The beef between the two former teammates at Team Alpha Male was featured on a season of The Ultimate Fighter and all the way up to their first fight at UFC 217.
So at first, in the leadup to Saturday night’s UFC 227 main event rematch, the animosity seemed played out and the talk was mostly focused on the bout itself.
But as the hours draw close to their second clash, the tension level has once again risen, and old animosities are beginning to flare anew.
Garbrandt got the ball rolling at Wednesday’s open workouts at LA Live by calling his opponent “classless.” Garbrandt remains ticked off by Dillashaw’s actions after knocking Garbrandt out at UFC 217, where he got in his vanquished foe’s face and screamed and then taunted his cornermen.
“He’s classless, that’s T.J., he’s always been like that,” said Garbrandt, who skipped his workout and instead held a question-and-answer session with fans. “That’s who he is.
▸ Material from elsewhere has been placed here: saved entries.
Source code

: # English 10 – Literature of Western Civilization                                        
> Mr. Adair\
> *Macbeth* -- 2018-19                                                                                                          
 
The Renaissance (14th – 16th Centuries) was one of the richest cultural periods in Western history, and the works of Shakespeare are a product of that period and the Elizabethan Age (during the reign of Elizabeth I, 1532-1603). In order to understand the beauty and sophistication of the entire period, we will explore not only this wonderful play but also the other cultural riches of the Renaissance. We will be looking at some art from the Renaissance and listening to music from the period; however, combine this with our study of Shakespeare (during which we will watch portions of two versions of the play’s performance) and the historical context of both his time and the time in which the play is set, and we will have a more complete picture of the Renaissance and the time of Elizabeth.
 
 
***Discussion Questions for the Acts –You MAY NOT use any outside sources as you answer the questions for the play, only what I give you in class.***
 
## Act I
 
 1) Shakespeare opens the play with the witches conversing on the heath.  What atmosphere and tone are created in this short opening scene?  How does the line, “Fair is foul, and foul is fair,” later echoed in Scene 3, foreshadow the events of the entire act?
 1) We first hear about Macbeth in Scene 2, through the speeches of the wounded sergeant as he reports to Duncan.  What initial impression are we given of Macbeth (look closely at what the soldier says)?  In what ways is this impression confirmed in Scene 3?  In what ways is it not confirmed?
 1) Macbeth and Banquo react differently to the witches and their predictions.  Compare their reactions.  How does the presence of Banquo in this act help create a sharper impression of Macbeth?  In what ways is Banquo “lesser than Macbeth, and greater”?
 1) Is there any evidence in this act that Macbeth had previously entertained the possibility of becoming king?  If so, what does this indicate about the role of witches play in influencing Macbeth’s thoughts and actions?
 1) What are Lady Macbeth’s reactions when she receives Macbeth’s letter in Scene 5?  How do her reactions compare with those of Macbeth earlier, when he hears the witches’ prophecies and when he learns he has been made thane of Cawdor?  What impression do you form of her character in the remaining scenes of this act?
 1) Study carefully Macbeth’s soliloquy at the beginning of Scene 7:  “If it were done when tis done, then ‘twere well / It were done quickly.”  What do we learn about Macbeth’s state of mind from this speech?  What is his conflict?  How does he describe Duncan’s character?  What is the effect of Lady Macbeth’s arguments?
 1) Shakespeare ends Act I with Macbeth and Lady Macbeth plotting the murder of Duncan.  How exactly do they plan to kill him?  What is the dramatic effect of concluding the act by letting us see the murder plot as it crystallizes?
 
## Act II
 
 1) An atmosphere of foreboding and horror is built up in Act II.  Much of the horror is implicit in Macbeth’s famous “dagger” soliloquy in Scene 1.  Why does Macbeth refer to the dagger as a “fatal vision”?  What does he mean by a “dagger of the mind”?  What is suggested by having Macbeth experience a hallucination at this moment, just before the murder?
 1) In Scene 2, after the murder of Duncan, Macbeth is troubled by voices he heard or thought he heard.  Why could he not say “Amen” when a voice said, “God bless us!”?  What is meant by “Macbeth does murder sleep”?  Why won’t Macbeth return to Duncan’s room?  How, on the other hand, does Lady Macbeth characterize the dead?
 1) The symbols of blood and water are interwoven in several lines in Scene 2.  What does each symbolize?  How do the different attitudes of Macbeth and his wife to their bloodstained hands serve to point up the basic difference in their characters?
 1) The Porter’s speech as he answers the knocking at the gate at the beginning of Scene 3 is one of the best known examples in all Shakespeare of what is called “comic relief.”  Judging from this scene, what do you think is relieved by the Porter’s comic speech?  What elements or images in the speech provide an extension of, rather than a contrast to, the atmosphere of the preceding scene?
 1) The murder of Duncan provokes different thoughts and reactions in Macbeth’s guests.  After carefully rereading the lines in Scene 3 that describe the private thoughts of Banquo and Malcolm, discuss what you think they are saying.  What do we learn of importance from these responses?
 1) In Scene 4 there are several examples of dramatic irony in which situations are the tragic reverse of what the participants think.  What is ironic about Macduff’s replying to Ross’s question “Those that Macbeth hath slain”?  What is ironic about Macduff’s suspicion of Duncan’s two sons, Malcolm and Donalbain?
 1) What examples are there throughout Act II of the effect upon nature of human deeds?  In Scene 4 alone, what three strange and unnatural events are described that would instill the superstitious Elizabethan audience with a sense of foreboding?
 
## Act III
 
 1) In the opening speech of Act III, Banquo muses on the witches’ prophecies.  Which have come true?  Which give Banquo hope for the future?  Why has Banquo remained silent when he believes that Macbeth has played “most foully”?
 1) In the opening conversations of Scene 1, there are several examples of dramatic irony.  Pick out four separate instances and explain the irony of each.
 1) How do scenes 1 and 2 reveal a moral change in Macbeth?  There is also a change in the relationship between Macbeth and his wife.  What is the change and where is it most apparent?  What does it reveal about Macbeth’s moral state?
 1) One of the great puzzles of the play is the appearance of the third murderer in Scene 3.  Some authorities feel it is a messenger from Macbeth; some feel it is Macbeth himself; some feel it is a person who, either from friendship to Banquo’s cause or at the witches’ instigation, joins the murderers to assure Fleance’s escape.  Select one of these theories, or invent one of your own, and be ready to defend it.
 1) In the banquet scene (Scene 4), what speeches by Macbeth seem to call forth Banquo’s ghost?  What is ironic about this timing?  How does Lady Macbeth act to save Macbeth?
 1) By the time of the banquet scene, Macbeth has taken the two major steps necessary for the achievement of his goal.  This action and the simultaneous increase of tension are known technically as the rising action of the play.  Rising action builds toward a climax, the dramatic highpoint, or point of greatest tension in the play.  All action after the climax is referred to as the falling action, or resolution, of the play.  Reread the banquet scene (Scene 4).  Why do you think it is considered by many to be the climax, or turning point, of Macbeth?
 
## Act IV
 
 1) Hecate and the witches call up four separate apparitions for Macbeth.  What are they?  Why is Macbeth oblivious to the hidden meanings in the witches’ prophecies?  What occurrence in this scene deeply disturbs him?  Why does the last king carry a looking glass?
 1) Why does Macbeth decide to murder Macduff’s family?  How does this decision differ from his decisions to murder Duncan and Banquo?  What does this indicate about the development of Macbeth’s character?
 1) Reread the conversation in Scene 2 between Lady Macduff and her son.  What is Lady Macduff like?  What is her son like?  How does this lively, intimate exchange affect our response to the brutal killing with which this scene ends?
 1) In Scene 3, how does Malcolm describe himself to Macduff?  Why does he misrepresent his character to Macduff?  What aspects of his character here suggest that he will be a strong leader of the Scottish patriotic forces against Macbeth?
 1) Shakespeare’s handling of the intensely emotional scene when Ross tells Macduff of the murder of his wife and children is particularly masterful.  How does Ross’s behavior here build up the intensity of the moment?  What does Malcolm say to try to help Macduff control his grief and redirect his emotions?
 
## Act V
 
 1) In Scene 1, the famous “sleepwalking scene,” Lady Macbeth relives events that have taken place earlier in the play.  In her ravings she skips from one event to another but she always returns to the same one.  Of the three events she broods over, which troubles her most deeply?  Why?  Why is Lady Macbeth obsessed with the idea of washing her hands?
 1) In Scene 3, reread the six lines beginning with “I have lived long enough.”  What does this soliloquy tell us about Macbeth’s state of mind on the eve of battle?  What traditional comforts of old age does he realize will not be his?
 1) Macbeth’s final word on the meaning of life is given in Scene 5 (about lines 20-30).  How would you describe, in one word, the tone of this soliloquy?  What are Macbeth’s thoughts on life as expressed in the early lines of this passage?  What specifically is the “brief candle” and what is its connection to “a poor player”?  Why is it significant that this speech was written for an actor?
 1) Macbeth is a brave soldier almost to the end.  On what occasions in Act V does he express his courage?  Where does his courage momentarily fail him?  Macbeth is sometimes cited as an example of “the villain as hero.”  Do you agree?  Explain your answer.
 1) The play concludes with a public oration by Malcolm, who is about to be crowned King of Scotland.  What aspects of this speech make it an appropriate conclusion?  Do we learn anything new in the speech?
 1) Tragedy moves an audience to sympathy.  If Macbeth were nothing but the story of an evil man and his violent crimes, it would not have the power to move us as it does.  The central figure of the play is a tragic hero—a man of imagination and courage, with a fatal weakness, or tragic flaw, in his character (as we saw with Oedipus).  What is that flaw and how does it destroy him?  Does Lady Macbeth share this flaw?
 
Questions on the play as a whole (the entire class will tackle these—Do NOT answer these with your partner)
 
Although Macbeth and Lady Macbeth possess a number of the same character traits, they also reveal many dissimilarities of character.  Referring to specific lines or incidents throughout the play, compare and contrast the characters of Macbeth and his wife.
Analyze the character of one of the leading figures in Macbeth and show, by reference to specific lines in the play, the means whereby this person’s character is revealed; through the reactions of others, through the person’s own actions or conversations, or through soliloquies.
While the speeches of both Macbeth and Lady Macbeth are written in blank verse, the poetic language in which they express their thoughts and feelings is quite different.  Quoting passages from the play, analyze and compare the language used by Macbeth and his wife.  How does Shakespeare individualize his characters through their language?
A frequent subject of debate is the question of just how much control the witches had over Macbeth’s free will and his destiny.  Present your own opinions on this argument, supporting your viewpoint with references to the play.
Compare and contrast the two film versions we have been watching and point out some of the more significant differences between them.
It was classless. Win or lose, when I outclassed Dominick Cruz, I gave him my respect. T.J.’s up in my face and flexing on my team, acting like a little as*hole. I remember every single thing, that’s what motivated me this whole entire camp, T.J. getting in my face after that fight.”
DIllashaw, for his part, laughed when apprised of Garbrandt’s statements.
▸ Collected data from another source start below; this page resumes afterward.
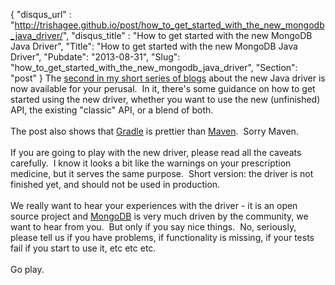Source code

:{
 "disqus_url" : "http://trishagee.github.io/post/how_to_get_started_with_the_new_mongodb_java_driver/",
 "disqus_title" : "How to get started with the new MongoDB Java Driver",
 "Title": "How to get started with the new MongoDB Java Driver",
 "Pubdate": "2013-08-31",
 "Slug": "how_to_get_started_with_the_new_mongodb_java_driver",
 "Section": "post"
}
The <a href="http://blog.mongodb.org/post/59769560940/the-mongodb-java-driver-3-0-whats-changing">second in my short series of blogs</a> about the new Java driver is now available for your perusal. &nbsp;In it, there's some guidance on how to get started using the new driver, whether you want to use the new (unfinished) API, the existing "classic" API, or a blend of both.<br /><br />The post also shows that <a href="http://www.gradle.org/">Gradle</a> is prettier than <a href="http://maven.apache.org/">Maven</a>. &nbsp;Sorry Maven.<br /><br />If you are going to play with the new driver, please read all the caveats carefully. &nbsp;I know it looks a bit like the warnings on your prescription medicine, but it serves the same purpose. &nbsp;Short version: the driver is not finished yet, and should not be used in production.<br /><br />We really want to hear your experiences with the driver - it is an open source project and <a href="http://www.mongodb.org/">MongoDB</a> is very much driven by the community, we want to hear from you. &nbsp;But only if you say nice things. &nbsp;No, seriously, please tell us if you have problems, if functionality is missing, if your tests fail if you start to use it, etc etc etc.<br /><br />Go play.
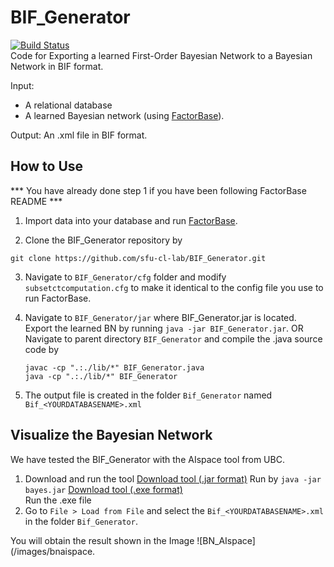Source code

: # BIF_Generator
[![Build Status](https://travis-ci.org/sfu-cl-lab/BIF_Generator.svg?branch=master)](https://travis-ci.org/sfu-cl-lab/BIF_Generator)       
Code for Exporting a learned First-Order Bayesian Network to a Bayesian Network in BIF format. 

Input: 

+ A relational database
+ A learned Bayesian network (using [FactorBase](https://github.com/sfu-cl-lab/FactorBase)).

Output: An .xml file in BIF format.

## How to Use 
*** You have already done step 1 if you have been following FactorBase README ***
1. Import data into your database and run [FactorBase](https://github.com/sfu-cl-lab/FactorBase). 

2. Clone the BIF_Generator repository by 

  `git clone https://github.com/sfu-cl-lab/BIF_Generator.git`
  
3. Navigate to `BIF_Generator/cfg` folder and modify `subsetctcomputation.cfg` to make it identical to the config file you use to run FactorBase.  

<!--2. Set up a configuration file as for running [FactorBase](https://github.com/sfu-cl-lab/FactorBase). If you use BIF_Generator after Factorbase, you can just keep the same configuration file.-->

4. Navigate to `BIF_Generator/jar` where BIF_Generator.jar is located. 
   Export the learned BN by running `java -jar BIF_Generator.jar`.
   OR
   Navigate to parent directory `BIF_Generator` and compile the .java source code by 
   
    `javac -cp ".:./lib/*" BIF_Generator.java`  
    `java -cp ".:./lib/*" BIF_Generator`  
    
5. The output file is created in the folder `Bif_Generator` named `Bif_<YOURDATABASENAME>.xml`  

  
## Visualize the Bayesian Network  
We have tested the BIF_Generator with the AIspace tool from UBC.  
1. Download and run the tool
  [Download tool (.jar format)](http://www.aispace.org/bayes/version5.1.10/bayes.jar) 
  Run by `java -jar bayes.jar`
  [Download tool (.exe format)](http://www.aispace.org/bayes/version5.1.10/bayes.exe)    
  Run the .exe file
2. Go to `File > Load from File` and select the `Bif_<YOURDATABASENAME>.xml` in the folder `Bif_Generator`.

You will obtain the result shown in the Image ![BN_AIspace](/images/bnaispace.

  
<!---### Compile & Run (Alternative way to run BIF_Generator)    
+ Go into `cfg` folder and modify `subsetctcomputation.cfg` to make it identical to the config file you use to run FactorBase.    
+ `javac -cp ".:./lib/*" BIF_Generator.java`  
+ `java -cp ".:./lib/*" BIF_Generator`  -->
“Did you guys hear me on the mic after the fight?” Dillashaw asked. “I had nothing but compliments for the guy. If anyone is classless, it went more in my direction.”
Garbrandt also dismissed the notion that he didn’t deserve an immediate rematch after losing, saying that his victory over Dominick Cruz, who defeated Dillashaw to end Dillashaw’s first title reign in 2016, is enough to justify getting right back to the front of the line.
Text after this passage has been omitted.